Assim, tanto a opinião
verdadeira quanto a ciência podem guiar o homem, ainda que não do mesmo modo. Ambas,
de certa maneira, são proveitosas a uma vida feliz. É possível realizar atos
tomados como virtuosos mesmo se aquele que os realiza não tiver conhecimento ou
ciência acerca das causas para tais atos.
Finalmente, Platão,
através da persona de Sócrates, leva
a efeito uma crítica à atividade política tal como ela se apresentava na Atenas
em que vivia. O pensamento de Sócrates conduz o diálogo à seguinte conclusão:
se a virtude não é bem ciência, então talvez seja uma feliz opinião. Deste
modo, não foi por terem sido sábios que alguns homens – como afirma Sócrates a
propósito de Ânito e Temístocles[4]
– guiaram proveitosamente as cidades, mas graças a uma feliz opinião. Por esta
razão não são capazes de produzir continuadores já que o que lograram ser como
políticos não tem por causa ciência nenhuma. A consequência do ponto de vista
de Sócrates, situando a condução política a partir da noção de opinião correta
(fugidia como as estátuas de Dédalo), é a de que tal atividade está sujeita, em
alguma medida, ao fracasso ou à mistificação, caso não apresente uma
justificação razoável para as suas ações. Sócrates compara os políticos aos
vaticinadores inspirados divinamente, isto é, “quando os deuses estão neles,
falam com verdade, e mesmo muitas coisas, mas não sabem nada das coisas que
dizem”.
Portanto, já que as
deliberações e as ações dos políticos têm por base a opinião correta e não a sabedoria,
e o impacto delas sobre a vida da cidade pode ser devastador,
Sócrates, a partir disto, parece sugerir a necessidade de testar (repensar)

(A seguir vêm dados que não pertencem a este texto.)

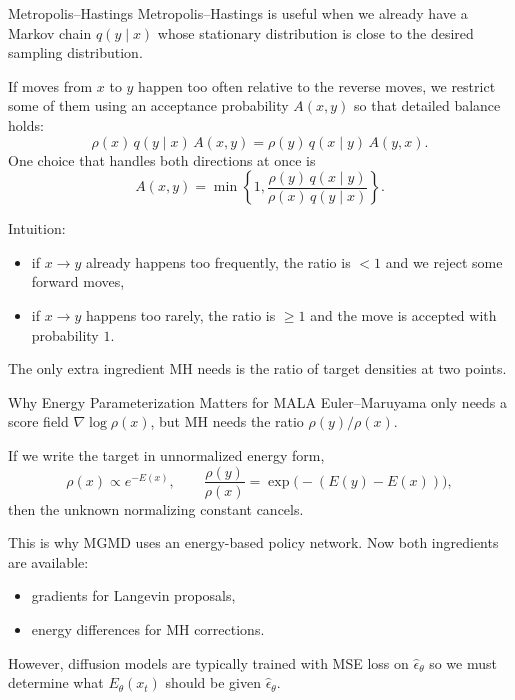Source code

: \documentclass[aspectratio=169,11pt]{beamer}
\begin{document}
\begin{frame}{Metropolis--Hastings}
\small
Metropolis--Hastings is useful when we already have a Markov chain $q(y\mid x)$ whose stationary distribution is close to the desired sampling distribution.

\medskip
If moves from $x$ to $y$ happen too often relative to the reverse moves, we restrict some of them using an acceptance probability $A(x,y)$ so that detailed balance holds:
\[
\rho(x)\,q(y\mid x)\,A(x,y)
=
\rho(y)\,q(x\mid y)\,A(y,x).
\]
One choice that handles both directions at once is
\[
A(x,y)=\min\!\left\{1,\frac{\rho(y)\,q(x\mid y)}{\rho(x)\,q(y\mid x)}\right\}.
\]

\medskip
Intuition:
\begin{itemize}
  \item if $x\to y$ already happens too frequently, the ratio is $<1$ and we reject some forward moves,
  \item if $x\to y$ happens too rarely, the ratio is $\ge 1$ and the move is accepted with probability $1$.
\end{itemize}
The only extra ingredient MH needs is the ratio of target densities at two points.
\end{frame}

\begin{frame}{Why Energy Parameterization Matters for MALA}
\small
Euler--Maruyama only needs a score field $\nabla \log \rho(x)$, but MH needs the ratio $\rho(y)/\rho(x)$.

 \medskip
 If we write the target in unnormalized energy form,
 \[
 \rho(x)\propto e^{-E(x)},
 \qquad
 \frac{\rho(y)}{\rho(x)} = \exp\bigl(-(E(y)-E(x))\bigr),
 \]
 then the unknown normalizing constant cancels.

 \medskip
This is why MGMD uses an energy-based policy network. Now both ingredients are available:
  \begin{itemize}
    \item gradients for Langevin proposals,
    \item energy differences for MH corrections.
  \end{itemize}
  However, diffusion models are typically trained with MSE loss on $\hat\epsilon_\theta$ so we must determine what $E_\theta(x_t)$ should be given $\hat\epsilon_\theta$.
 \end{frame}
\end{document}
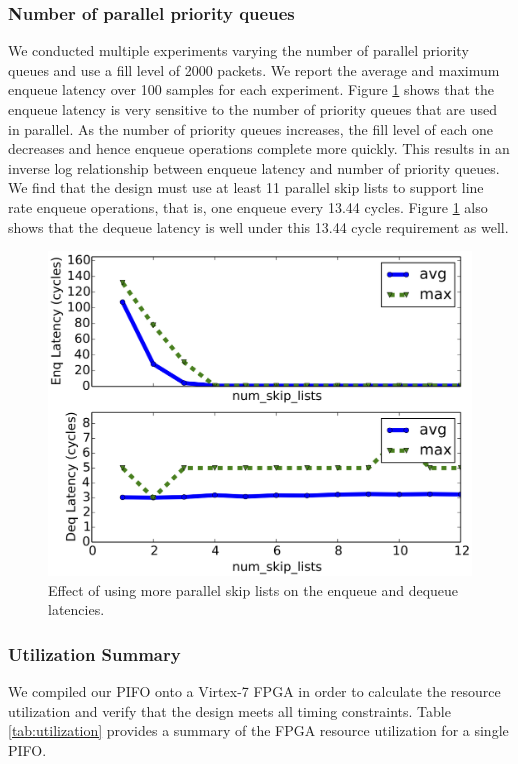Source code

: \subsubsection*{Number of parallel priority queues}
We conducted multiple experiments varying the number of parallel priority queues and use a fill level of 2000 packets. We report the average and maximum enqueue latency over 100 samples for each experiment. Figure \ref{fig:num_skip_lists} shows that the enqueue latency is very sensitive to the number of priority queues that are used in parallel. As the number of priority queues increases, the fill level of each one decreases and hence enqueue operations complete more quickly. This results in an inverse log relationship between enqueue latency and number of priority queues. We find that the design must use at least 11 parallel skip lists to support line rate enqueue operations, that is, one enqueue every 13.44 cycles. Figure \ref{fig:num_skip_lists} also shows that the dequeue latency is well under this 13.44 cycle requirement as well.

\begin{figure}[!h]
\includegraphics[width=1\linewidth]{figures/eval/enq_deq_v_num_skip_lists}
\caption{Effect of using more parallel skip lists on the enqueue and dequeue latencies.}
\label{fig:num_skip_lists}
\end{figure}


\subsubsection*{Utilization Summary}
We compiled our PIFO onto a Virtex-7 FPGA in order to calculate the resource utilization and verify that the design meets all timing constraints. Table \ref{tab:utilization} provides a summary of the FPGA resource utilization for a single PIFO.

esta ou aquela opinião por meio da crítica e do debate orientados por critérios
menos retóricos do que filosóficos.
[1] Ronald Augusto é poeta, músico, letrista e crítico de poesia. É autor
de, entre outros, Confissões Aplicadas
(2004), Cair de Costas (2012), Decupagens Assim (2012) e Empresto do Visitante (2013). Dá
expediente no blog www.poesia-pau.blogspot.com
[2]
Daqui para frente todas as citações
entre aspas são extraídas de Mênon /
Platão ; texto estabelecido e anotado por John Barnet; tradução de Maura
Iglésias. Rio de Janeiro : Ed. PUC-Rio; Loyola, 2001. 117p.
[3] Dédalo,
arquiteto do labirinto de Creta, foi um ilustre ateniense, tão habilidoso e
perfeito como artista, que fazia estátuas dotadas de movimento. Sócrates se
aproveita de um aspecto dessa narrativa mitológica visando metaforizar as
estátuas de Dédalo como a “opinião correta”, já que essa – tal como as obras do
escultor – por não possuir a propriedade da fixidez ou da constância, não
poderia conquistar o assentimento da razão, porque, mais cedo ou mais tarde,
ela escaparia da alma do homem ou fugiria por entre os seus dedos.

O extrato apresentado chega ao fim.